Sunday, 13 November 2011

On releasing museum data and the importance of licenses

I've been preparing for the workshop on 'Hacking and mash-ups for beginners' I'm running at the Museum Computer Network conference (MCN2011) this year, which as always means poking around the GLAM APIs, linked and open data services page for some nice datasets to use in exercises.  Meanwhile, people have been using NMSI data at Culture Hack North this weekend, and a question from that event made me realised I never blogged here about the collections data released by NMSI (i.e. the UK Science Museum, National Media Museum and National Railway Museum) back in March 2011.

There's more in the post I wrote on the museum developers blog at the time, Collections data published, but in summary:
We’ve released the files [218,822 object records, 40,596 media records and 173 event records] as a lightweight experiment – we’d like to understand whether, and if so, how, people would use our data. We’d also like to explore the benefits for the museum and for programmers using our data – your feedback will inform decisions about future investment in more structured data as well as helping shape our understanding of the requirements of those users. The files are in CSV format – because it’s a really simple format, viewable in a text editor, we hope that it will be usable by most people.
And since someone asked for some background on how I dealt with the organisational issues, the short answer is - I was pragmatic, figured any reasonable data was better than none, and kept it simple.  Or, as I wrote at the time in Update on collections data and geocoded NRM data:
A few people have commented on the licence (Creative Commons Attribution-NonCommercial-ShareAlike, CC BY-NC-SA) and on the format (CSV).  As tomorrow is my last day, I can’t really speak for the museum but the intention is to learn from how people use the data – the things they make, the barriers they face, etc – and iterate (as resources allow) until we get to an optimal solution (or solutions). So please get in touch if you’ve got requests or think you can help clear up some of the issues these kinds of projects face, because there’s a good chance you’ll help make a difference.

The licence is a pragmatic solution – it’s clarification of existing terms rather than a change to our terms, because this avoided a need for legal advice, policy review, etc, that would have added several months to the process.

And yes, I know CSV is quick and dirty, but it’s effective. The museum sector is still working out how to match the resources available with the needs of mash-up type developers who work best with JSON and those who are aiming for linked open data; my hope is that your feedback on this will help museums figure out how to support people using open data in various forms. A simple solution like this also means it’s easy for the museum to re-run the export to update the data as time goes on, and that anyone, geek or not, can open the files without being startled by angle brackets and acronyms. Also, did I mention it was quick?
In some ways, 2011 has been the year I really understood how much of a barrier a 'non-commercial' license is to re-use ('Wired releases images via Creative Commons, but reopens a debate on what “noncommercial” means' is quite a useful article for understanding the confusion though the LOD-LAM Summit was really where it came together for me).  Even I've struggled with questions like 'does a non-commercial license mean I can or can't upload the data to Google Fusion Tables to clean it?', let alone 'can a widget made with non-commercial data be displayed on an ad-supported blog site?'.
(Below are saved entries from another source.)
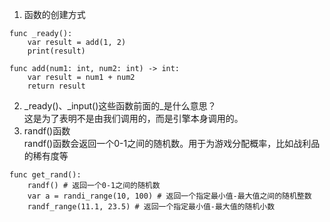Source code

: 1. 函数的创建方式
```GDScript
func _ready():
	var result = add(1, 2)
	print(result)

func add(num1: int, num2: int) -> int:
	var result = num1 + num2
	return result
```

2. _ready()、_input()这些函数前面的_是什么意思？  
这是为了表明不是由我们调用的，而是引擎本身调用的。
3. randf()函数  
randf()函数会返回一个0-1之间的随机数。用于为游戏分配概率，比如战利品的稀有度等
```GDScript
func get_rand():
    randf() # 返回一个0-1之间的随机数
    var a = randi_range(10, 100) # 返回一个指定最小值-最大值之间的随机整数
    randf_range(11.1, 23.5) # 返回一个指定最小值-最大值的随机小数
```
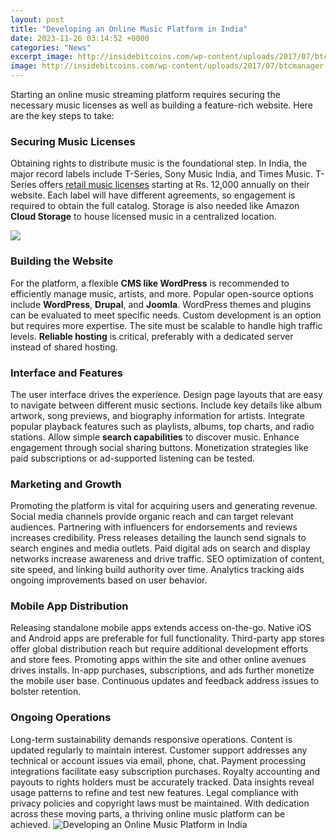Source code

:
 ```yaml
---
layout: post
title: "Developing an Online Music Platform in India"
date: 2023-11-26 03:14:52 +0000
categories: "News"
excerpt_image: http://insidebitcoins.com/wp-content/uploads/2017/07/btcmanager.comBlockchain-Music-Platform-7a8be82c6c1e2bd00360ea6cd91d79eb00116f6c.jpg
image: http://insidebitcoins.com/wp-content/uploads/2017/07/btcmanager.comBlockchain-Music-Platform-7a8be82c6c1e2bd00360ea6cd91d79eb00116f6c.jpg
---
```


Starting an online music streaming platform requires securing the necessary music licenses as well as building a feature-rich website. Here are the key steps to take:
### Securing Music Licenses
Obtaining rights to distribute music is the foundational step. In India, the major record labels include T-Series, Sony Music India, and Times Music. T-Series offers [retail music licenses](https://store.fi.io.vn/i-like-my-chihuahua) starting at Rs. 12,000 annually on their website. Each label will have different agreements, so engagement is required to obtain the full catalog. Storage is also needed like Amazon **Cloud Storage** to house licensed music in a centralized location. 

![](https://www.muvi.com/wp-content/uploads/2019/02/150-Millions-Users-in-Indian-Music-Streaming-Industry1.jpg)
### Building the Website
For the platform, a flexible **CMS like WordPress** is recommended to efficiently manage music, artists, and more. Popular open-source options include **WordPress**, **Drupal**, and **Joomla**. WordPress themes and plugins can be evaluated to meet specific needs. Custom development is an option but requires more expertise. The site must be scalable to handle high traffic levels. **Reliable hosting** is critical, preferably with a dedicated server instead of shared hosting.
### Interface and Features 
The user interface drives the experience. Design page layouts that are easy to navigate between different music sections. Include key details like album artwork, song previews, and biography information for artists. Integrate popular playback features such as playlists, albums, top charts, and radio stations. Allow simple **search capabilities** to discover music. Enhance engagement through social sharing buttons. Monetization strategies like paid subscriptions or ad-supported listening can be tested. 
### Marketing and Growth
Promoting the platform is vital for acquiring users and generating revenue. Social media channels provide organic reach and can target relevant audiences. Partnering with influencers for endorsements and reviews increases credibility. Press releases detailing the launch send signals to search engines and media outlets. Paid digital ads on search and display networks increase awareness and drive traffic. SEO optimization of content, site speed, and linking build authority over time. Analytics tracking aids ongoing improvements based on user behavior.
### Mobile App Distribution
Releasing standalone mobile apps extends access on-the-go. Native iOS and Android apps are preferable for full functionality. Third-party app stores offer global distribution reach but require additional development efforts and store fees. Promoting apps within the site and other online avenues drives installs. In-app purchases, subscriptions, and ads further monetize the mobile user base. Continuous updates and feedback address issues to bolster retention.  
### Ongoing Operations
Long-term sustainability demands responsive operations. Content is updated regularly to maintain interest. Customer support addresses any technical or account issues via email, phone, chat. Payment processing integrations facilitate easy subscription purchases. Royalty accounting and payouts to rights holders must be accurately tracked. Data insights reveal usage patterns to refine and test new features. Legal compliance with privacy policies and copyright laws must be maintained. With dedication across these moving parts, a thriving online music platform can be achieved.
![Developing an Online Music Platform in India](http://insidebitcoins.com/wp-content/uploads/2017/07/btcmanager.comBlockchain-Music-Platform-7a8be82c6c1e2bd00360ea6cd91d79eb00116f6c.jpg)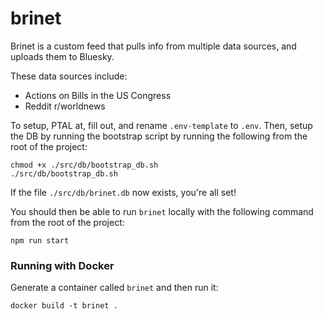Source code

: # brinet
Brinet is a custom feed that pulls info from multiple data sources, and uploads them to Bluesky.

These data sources include:
- Actions on Bills in the US Congress
- Reddit r/worldnews

To setup, PTAL at, fill out, and rename `.env-template` to `.env`.
Then, setup the DB by running the bootstrap script by running the following from the root of the project:
```
chmod +x ./src/db/bootstrap_db.sh
./src/db/bootstrap_db.sh
```
If the file `./src/db/brinet.db` now exists, you're all set!

You should then be able to run `brinet` locally with the following command from the root of the project:
```
npm run start
```

### Running with Docker
Generate a container called `brinet` and then run it:
```
docker build -t brinet .
```
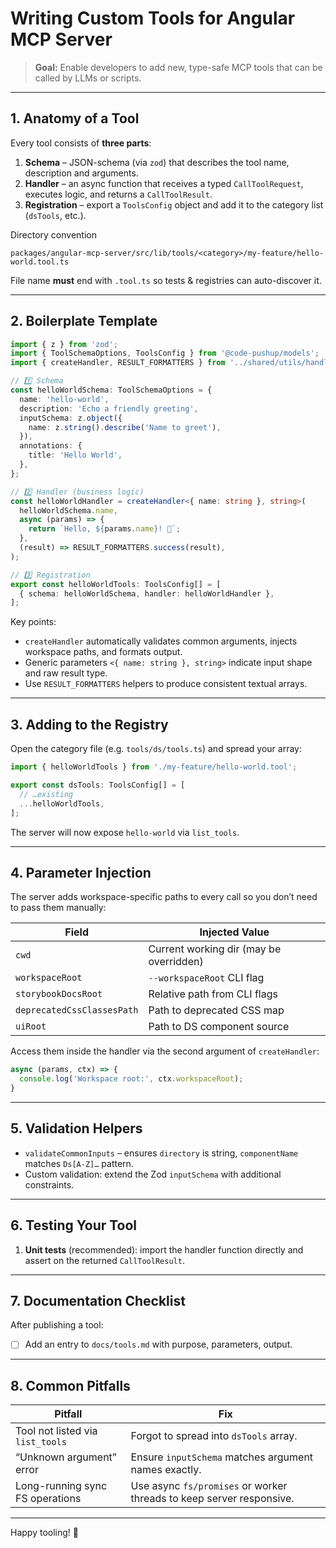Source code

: # Writing Custom Tools for Angular MCP Server

> **Goal:** Enable developers to add new, type-safe MCP tools that can be called by LLMs or scripts.

---

## 1. Anatomy of a Tool

Every tool consists of **three parts**:

1. **Schema** – JSON-schema (via `zod`) that describes the tool name, description and arguments.
2. **Handler** – an async function that receives a typed `CallToolRequest`, executes logic, and returns a `CallToolResult`.
3. **Registration** – export a `ToolsConfig` object and add it to the category list (`dsTools`, etc.).

Directory convention
```
packages/angular-mcp-server/src/lib/tools/<category>/my-feature/hello-world.tool.ts
```
File name **must** end with `.tool.ts` so tests & registries can auto-discover it.

---

## 2. Boilerplate Template

```ts
import { z } from 'zod';
import { ToolSchemaOptions, ToolsConfig } from '@code-pushup/models';
import { createHandler, RESULT_FORMATTERS } from '../shared/utils/handler-helpers.js';

// 1️⃣ Schema
const helloWorldSchema: ToolSchemaOptions = {
  name: 'hello-world',
  description: 'Echo a friendly greeting',
  inputSchema: z.object({
    name: z.string().describe('Name to greet'),
  }),
  annotations: {
    title: 'Hello World',
  },
};

// 2️⃣ Handler (business logic)
const helloWorldHandler = createHandler<{ name: string }, string>(
  helloWorldSchema.name,
  async (params) => {
    return `Hello, ${params.name}! 👋`;
  },
  (result) => RESULT_FORMATTERS.success(result),
);

// 3️⃣ Registration
export const helloWorldTools: ToolsConfig[] = [
  { schema: helloWorldSchema, handler: helloWorldHandler },
];
```

Key points:
* `createHandler` automatically validates common arguments, injects workspace paths, and formats output.
* Generic parameters `<{ name: string }, string>` indicate input shape and raw result type.
* Use `RESULT_FORMATTERS` helpers to produce consistent textual arrays.

---

## 3. Adding to the Registry

Open the category file (e.g. `tools/ds/tools.ts`) and spread your array:

```ts
import { helloWorldTools } from './my-feature/hello-world.tool';

export const dsTools: ToolsConfig[] = [
  // …existing
  ...helloWorldTools,
];
```

The server will now expose `hello-world` via `list_tools`.

---

## 4. Parameter Injection

The server adds workspace-specific paths to every call so you don’t need to pass them manually:

| Field | Injected Value |
|-------|----------------|
| `cwd` | Current working dir (may be overridden) |
| `workspaceRoot` | `--workspaceRoot` CLI flag |
| `storybookDocsRoot` | Relative path from CLI flags |
| `deprecatedCssClassesPath` | Path to deprecated CSS map |
| `uiRoot` | Path to DS component source |

Access them inside the handler via the second argument of `createHandler`:

```ts
async (params, ctx) => {
  console.log('Workspace root:', ctx.workspaceRoot);
}
```

---

## 5. Validation Helpers

* `validateCommonInputs` – ensures `directory` is string, `componentName` matches `Ds[A-Z]…` pattern.
* Custom validation: extend the Zod `inputSchema` with additional constraints.

---

## 6. Testing Your Tool

1. **Unit tests** (recommended): import the handler function directly and assert on the returned `CallToolResult`.

---

## 7. Documentation Checklist

After publishing a tool:

- [ ] Add an entry to `docs/tools.md` with purpose, parameters, output.

---

## 8. Common Pitfalls

| Pitfall | Fix |
|---------|-----|
| Tool not listed via `list_tools` | Forgot to spread into `dsTools` array. |
| “Unknown argument” error | Ensure `inputSchema` matches argument names exactly. |
| Long-running sync FS operations | Use async `fs/promises` or worker threads to keep server responsive. |

---

Happy tooling! 🎉 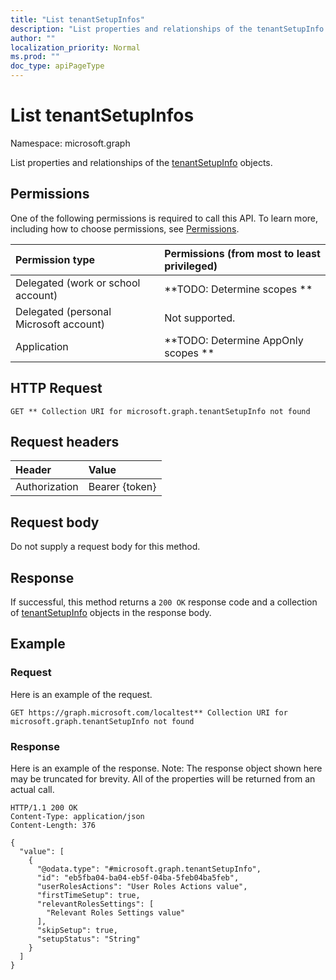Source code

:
 ```yaml
---
title: "List tenantSetupInfos"
description: "List properties and relationships of the tenantSetupInfo objects."
author: ""
localization_priority: Normal
ms.prod: ""
doc_type: apiPageType
---
```


# List tenantSetupInfos

Namespace: microsoft.graph

List properties and relationships of the [tenantSetupInfo](../resources/tenantsetupinfo.md) objects.

## Permissions
One of the following permissions is required to call this API. To learn more, including how to choose permissions, see [Permissions](/concepts/permissions-reference.md).

|Permission type|Permissions (from most to least privileged)|
|:---|:---|
|Delegated (work or school account)|**TODO: Determine scopes **|
|Delegated (personal Microsoft account)|Not supported.|
|Application|**TODO: Determine AppOnly scopes **|

## HTTP Request
<!-- {
  "blockType": "ignored"
}
-->
``` http
GET ** Collection URI for microsoft.graph.tenantSetupInfo not found
```

## Request headers
|Header|Value|
|:---|:---|
|Authorization|Bearer {token}|

## Request body
Do not supply a request body for this method.

## Response
If successful, this method returns a `200 OK` response code and a collection of [tenantSetupInfo](../resources/tenantsetupinfo.md) objects in the response body.

## Example

### Request
Here is an example of the request.
<!-- {
  "blockType": "request",
  "name": "get_tenantsetupinfo"
}
-->
``` http
GET https://graph.microsoft.com/localtest** Collection URI for microsoft.graph.tenantSetupInfo not found
```

### Response
Here is an example of the response. Note: The response object shown here may be truncated for brevity. All of the properties will be returned from an actual call.
<!-- {
  "blockType": "response",
  "truncated": true,
  "@odata.type": "collection(microsoft.graph.tenantsetupinfo)"
}
-->
``` http
HTTP/1.1 200 OK
Content-Type: application/json
Content-Length: 376

{
  "value": [
    {
      "@odata.type": "#microsoft.graph.tenantSetupInfo",
      "id": "eb5fba04-ba04-eb5f-04ba-5feb04ba5feb",
      "userRolesActions": "User Roles Actions value",
      "firstTimeSetup": true,
      "relevantRolesSettings": [
        "Relevant Roles Settings value"
      ],
      "skipSetup": true,
      "setupStatus": "String"
    }
  ]
}
```

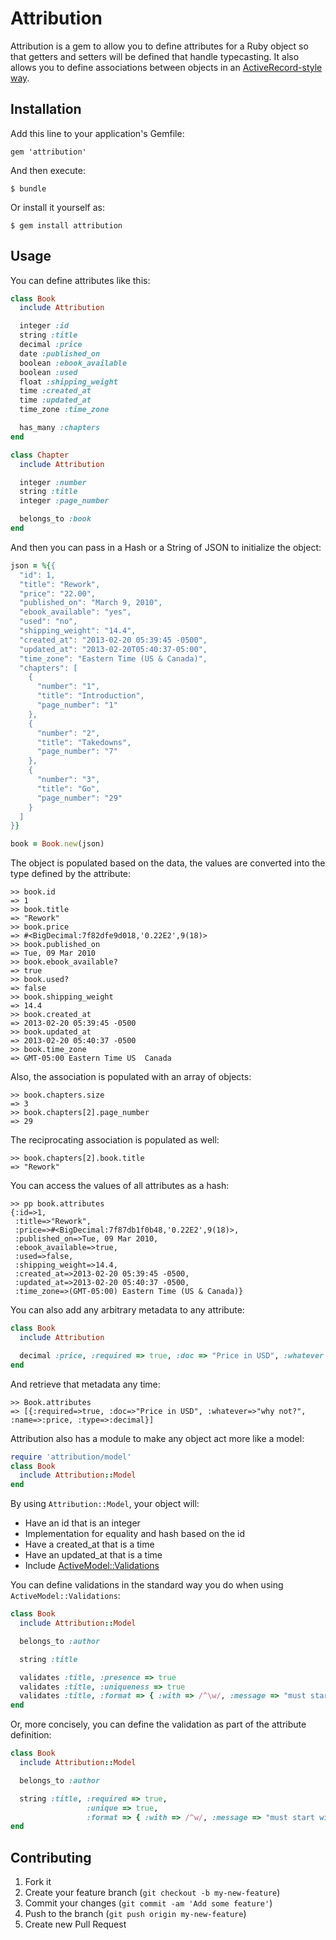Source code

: # Attribution

Attribution is a gem to allow you to define attributes for a Ruby object so that getters and setters will be defined that handle typecasting.  It also allows you to define associations between objects in an [ActiveRecord-style way][ar].

## Installation

Add this line to your application's Gemfile:

    gem 'attribution'

And then execute:

    $ bundle

Or install it yourself as:

    $ gem install attribution

## Usage

You can define attributes like this:

``` ruby
class Book
  include Attribution

  integer :id
  string :title
  decimal :price
  date :published_on
  boolean :ebook_available
  boolean :used
  float :shipping_weight
  time :created_at
  time :updated_at
  time_zone :time_zone

  has_many :chapters
end

class Chapter
  include Attribution

  integer :number
  string :title
  integer :page_number

  belongs_to :book
end
```

And then you can pass in a Hash or a String of JSON to initialize the object:

``` ruby
json = %{{
  "id": 1,
  "title": "Rework",
  "price": "22.00",
  "published_on": "March 9, 2010",
  "ebook_available": "yes",
  "used": "no",
  "shipping_weight": "14.4",
  "created_at": "2013-02-20 05:39:45 -0500",
  "updated_at": "2013-02-20T05:40:37-05:00",
  "time_zone": "Eastern Time (US & Canada)",
  "chapters": [
    {
      "number": "1",
      "title": "Introduction",
      "page_number": "1"
    },
    {
      "number": "2",
      "title": "Takedowns",
      "page_number": "7"
    },
    {
      "number": "3",
      "title": "Go",
      "page_number": "29"
    }
  ]
}}

book = Book.new(json)
```

The object is populated based on the data, the values are converted into the type defined by the attribute:

    >> book.id
    => 1
    >> book.title
    => "Rework"
    >> book.price
    => #<BigDecimal:7f82dfe9d018,'0.22E2',9(18)>
    >> book.published_on
    => Tue, 09 Mar 2010
    >> book.ebook_available?
    => true
    >> book.used?
    => false
    >> book.shipping_weight
    => 14.4
    >> book.created_at
    => 2013-02-20 05:39:45 -0500
    >> book.updated_at
    => 2013-02-20 05:40:37 -0500
    >> book.time_zone
    => GMT-05:00 Eastern Time US  Canada

Also, the association is populated with an array of objects:

    >> book.chapters.size
    => 3
    >> book.chapters[2].page_number
    => 29

The reciprocating association is populated as well:

    >> book.chapters[2].book.title
    => "Rework"

You can access the values of all attributes as a hash:

    >> pp book.attributes
    {:id=>1,
     :title=>"Rework",
     :price=>#<BigDecimal:7f87db1f0b48,'0.22E2',9(18)>,
     :published_on=>Tue, 09 Mar 2010,
     :ebook_available=>true,
     :used=>false,
     :shipping_weight=>14.4,
     :created_at=>2013-02-20 05:39:45 -0500,
     :updated_at=>2013-02-20 05:40:37 -0500,
     :time_zone=>(GMT-05:00) Eastern Time (US & Canada)}

You can also add any arbitrary metadata to any attribute:

``` ruby
class Book
  include Attribution

  decimal :price, :required => true, :doc => "Price in USD", :whatever => "why not?"
end
```

And retrieve that metadata any time:

    >> Book.attributes
    => [{:required=>true, :doc=>"Price in USD", :whatever=>"why not?", :name=>:price, :type=>:decimal}]

Attribution also has a module to make any object act more like a model:

``` ruby
require 'attribution/model'
class Book
  include Attribution::Model
end
```

By using `Attribution::Model`, your object will:

* Have an id that is an integer
* Implementation for equality and hash based on the id
* Have a created_at that is a time
* Have an updated_at that is a time
* Include [ActiveModel::Validations][am]

You can define validations in the standard way you do when using `ActiveModel::Validations`:

``` ruby
class Book
  include Attribution::Model

  belongs_to :author

  string :title

  validates :title, :presence => true
  validates :title, :uniqueness => true
  validates :title, :format => { :with => /^\w/, :message => "must start with a letter" }
end
```

Or, more concisely, you can define the validation as part of the attribute definition:

``` ruby
class Book
  include Attribution::Model

  belongs_to :author

  string :title, :required => true,
                 :unique => true,
                 :format => { :with => /^w/, :message => "must start with a letter" }
end
```

## Contributing

1. Fork it
2. Create your feature branch (`git checkout -b my-new-feature`)
3. Commit your changes (`git commit -am 'Add some feature'`)
4. Push to the branch (`git push origin my-new-feature`)
5. Create new Pull Request

[ar]: http://api.rubyonrails.org/classes/ActiveRecord/Associations/ClassMethods.html
[am]: http://rubydoc.info/gems/activemodel
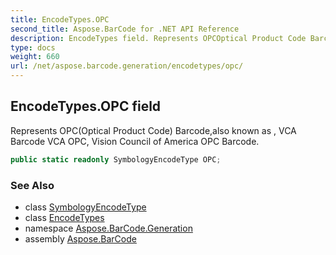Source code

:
 ```yaml
---
title: EncodeTypes.OPC
second_title: Aspose.BarCode for .NET API Reference
description: EncodeTypes field. Represents OPCOptical Product Code Barcodealso known as  VCA Barcode VCA OPC Vision Council of America OPC Barcode
type: docs
weight: 660
url: /net/aspose.barcode.generation/encodetypes/opc/
---
```

## EncodeTypes.OPC field

Represents OPC(Optical Product Code) Barcode,also known as , VCA Barcode VCA OPC, Vision Council of America OPC Barcode.

```csharp
public static readonly SymbologyEncodeType OPC;
```

### See Also

* class [SymbologyEncodeType](../../symbologyencodetype/)
* class [EncodeTypes](../)
* namespace [Aspose.BarCode.Generation](../../encodetypes/)
* assembly [Aspose.BarCode](../../../)


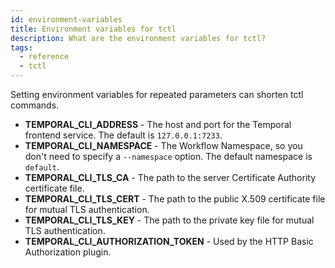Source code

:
 ```yaml
---
id: environment-variables
title: Environment variables for tctl
description: What are the environment variables for tctl?
tags:
  - reference
  - tctl
---
```


Setting environment variables for repeated parameters can shorten tctl commands.

- **TEMPORAL_CLI_ADDRESS** - The host and port for the Temporal frontend service. The default is `127.0.0.1:7233`.
- **TEMPORAL_CLI_NAMESPACE** - The Workflow Namespace, so you don't need to specify a `--namespace` option. The default namespace is `default`.
- **TEMPORAL_CLI_TLS_CA** - The path to the server Certificate Authority certificate file.
- **TEMPORAL_CLI_TLS_CERT** - The path to the public X.509 certificate file for mutual TLS authentication.
- **TEMPORAL_CLI_TLS_KEY** - The path to the private key file for mutual TLS authentication.
- **TEMPORAL_CLI_AUTHORIZATION_TOKEN** - Used by the HTTP Basic Authorization plugin. <!-- TODO: Add link to "Securing tctl" page or its equivalent when it exists. -->
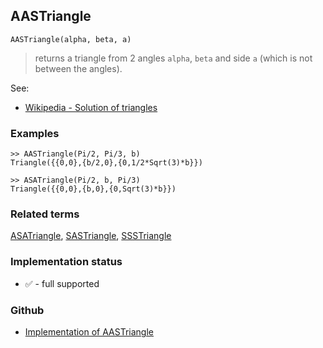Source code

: ## AASTriangle

```
AASTriangle(alpha, beta, a)
```

> returns a triangle from 2 angles `alpha`, `beta` and side `a` (which is not between the angles).
  

See:
* [Wikipedia - Solution of triangles](https://en.wikipedia.org/wiki/Solution_of_triangles)
 

### Examples

```
>> AASTriangle(Pi/2, Pi/3, b) 
Triangle({{0,0},{b/2,0},{0,1/2*Sqrt(3)*b}})

>> ASATriangle(Pi/2, b, Pi/3)
Triangle({{0,0},{b,0},{0,Sqrt(3)*b}})
```

### Related terms 
[ASATriangle](ASATriangle.md), [SASTriangle](SASTriangle.md), [SSSTriangle](SSSTriangle.md)







### Implementation status

* &#x2705; - full supported

### Github

* [Implementation of AASTriangle](https://github.com/axkr/symja_android_library/blob/master/symja_android_library/matheclipse-core/src/main/java/org/matheclipse/core/builtin/ComputationalGeometryFunctions.java#L52) 
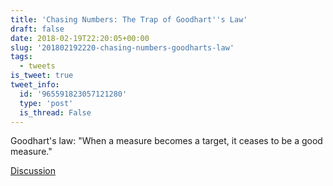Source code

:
 ```yaml
---
title: 'Chasing Numbers: The Trap of Goodhart''s Law'
draft: false
date: 2018-02-19T22:20:05+00:00
slug: '201802192220-chasing-numbers-goodharts-law'
tags:
  - tweets
is_tweet: true
tweet_info:
  id: '965591823057121280'
  type: 'post'
  is_thread: False
---
```




Goodhart's law: "When a measure becomes a target, it ceases to be a good measure."

[Discussion](https://x.com/sytelus/status/965591823057121280)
Most people who want to play with heritage data want to do the right thing, so an ambiguous 'non-commercial' license effectively prevents them using it (people who want to do bad things with it would probably just scrape the data anyway).  I get the sense that museums (and other GLAM orgs) are strongly loss averse, so a full 'commercial use ok' statement might be a bit much, but maybe we can do more to define exactly what's reasonable 'commercial' use and what's not?  The Wired article provides some useful starting questions, as does Europeana's discussion of their Data Exchange Agreement. Maybe 2012 will be the year we start to provide answers...

Update, January 2013: I've been writing a piece on open cultural data in museums so have been coming across more material on confusion about 'non-commercial'.  The Danger of Using Creative Commons Flickr Photos in Presentations discusses one case where the owner of a photograph was confused about whether it was being used commercially or not.  While that may turn out to be a case of mistaken identity, one commenter, Michael, says:
'Commercial and non-commercial are very difficult to determine. As such, I make a point of never using photos that have a non-commercial license. Too much hassle. (I also now do not use photos with a share-alike provision. Same reason, too much hassle.)'

A post on the Creative Commons blog, Library catalog metadata: Open licensing or public domain? discusses the case for and against requesting vs requiring attribution.

Monday, 7 November 2011

My Europeana Tech keynote: Open for engagement: GLAM audiences and digital participation

This is a slightly abridged version of my notes for my keynote, 'Open for engagement: GLAM audiences and digital participation' at EuropeanaTech (#etech11) in Vienna in October 2011.

Introduction 
I'm really excited about being here to talk about some of my favourite things with you. I think helping people appreciate cultural heritage is one of the best jobs in the world so I feel lucky to be here with people working toward the same goal.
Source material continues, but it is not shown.